HIGH LINE New York EINST OASE, JETZT THEMENPARK
„Die Bepflanzung der High Line ist inspiriert durch die Pflanzen, die sich während der 25 Jahre, in denen das erhöhte Schienensystem nicht mehr benutzt wurde, nachdem die Züge aufhörten zu fahren. Die 210 verschieden Arten von mehrjährigen Pflanzen, Gräsern, Büschen und Bäumen auf Sektion 1 wurden wegen ihrer Widerstandsfähigkeit, Nachhaltigkeit und ihrer texturellen und farbigen Varietät ausgewählt, mit einem Schwerpunkt auf einheimischen Arten. Viele der Arten, die ursprünglich auf dem Schienenbett der High Line wuchsen, sind in die Parklanschaft [= Bepflanzung] integriert. Die Bepflanzung legt auch einen Schwerpunkt auf unterschiedliche Blütezeiten, wobei die Pflanzen von Sektion 1 von spätem Januar bis Mitte November blühen…“ So zu lesen auf www.thehighline.org
Die Idee, die High Line als öffentlichen Park zu gestalten ist grundsätzlich ausserst begrüssenswert. Doch als ich zum ersten Mal nach ihrer Eröffnung die High Line für diesen Bericht besuchte, kam es mir schon sehr bedenklich vor, als erstes ein paar schlecht gelaunte Gärtner die Pflanzen eines extrem manikürten, zurechtgestylten, pflegebedürftigen und nach Vorstadgarten aussehenden Parks wässern sehen zu müssen. Es sah aus, als ob das High Line Design Team beschlossen hätte „ein bisschen zu gärtnern“. Rechnet man noch das Geltungsbedürfniss einiger hochrangiger New Yorker Parkverwaltungsbeamten hinzu, dann hat man die Zutaten für diesen weiteren blitzeblanken und sterilen Park.

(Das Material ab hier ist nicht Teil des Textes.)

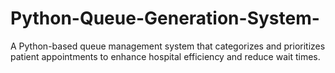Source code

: # Python-Queue-Generation-System-
A Python-based queue management system that categorizes and prioritizes patient appointments to enhance hospital efficiency and reduce wait times.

Bitte nicht falsch verstehen: die High Line ist teuerste Immobilien-Lage, und die Stadt New York dazu zu bringen, diese Fläche der Öffentlichkeit zu widmen ansstatt sie zu verkaufen ist an und für sich schon eine beachtenswerte Leistung.
Aber auch hier, wie oft, hätte weniger mehr sein können: anstatt wenigestens einen Teil der bestehenden, in 25 Jahren der Unberührtheit entstandenen Symbiose von Flora und Fauna zu erhalten, wurde mit einem enormen Budget und grosser Geste einfach Tabula rasa gemacht. ABSOLUT NICHTS blieb übrig vom vorherigen Charme, alles wurde für den distinguierten Stadtgeniesser mundgerecht zubereitet. Die Macher geben vor allem Sicherheitsgründe an, aber auch da kann, oder besser muss man kreative, die bestehende Flora und Fauna resperktierende Lösungen finden, als Beispiel seien hier die ‚Dschungellehrfade“ in den Baumwipfeln im Regenwald von Costa Rica genannt.
Wir müssen lernen, Bestehendes manchmal einfach zu belassen wie es ist. Wenn eine als Park designierte Fläche – sei es nun eine High Line oder ein unbebautes Grundstück – schon eine organisch gewachsene Flora und Fauna hat, dann müssen Architekten, Landschaftsgestalter und Designer auch in der Lage sein, mit diesem Gewachsenen zu arbeiten. Auch sollten sie sich verpflichtet fühlen, die lokale Flora und Fauna zu kennen und zu fördern, und nicht zu zerstören. Es muss endlich gelernt werden, dass sich ein guter Gestalter auch zurücknehmen darf.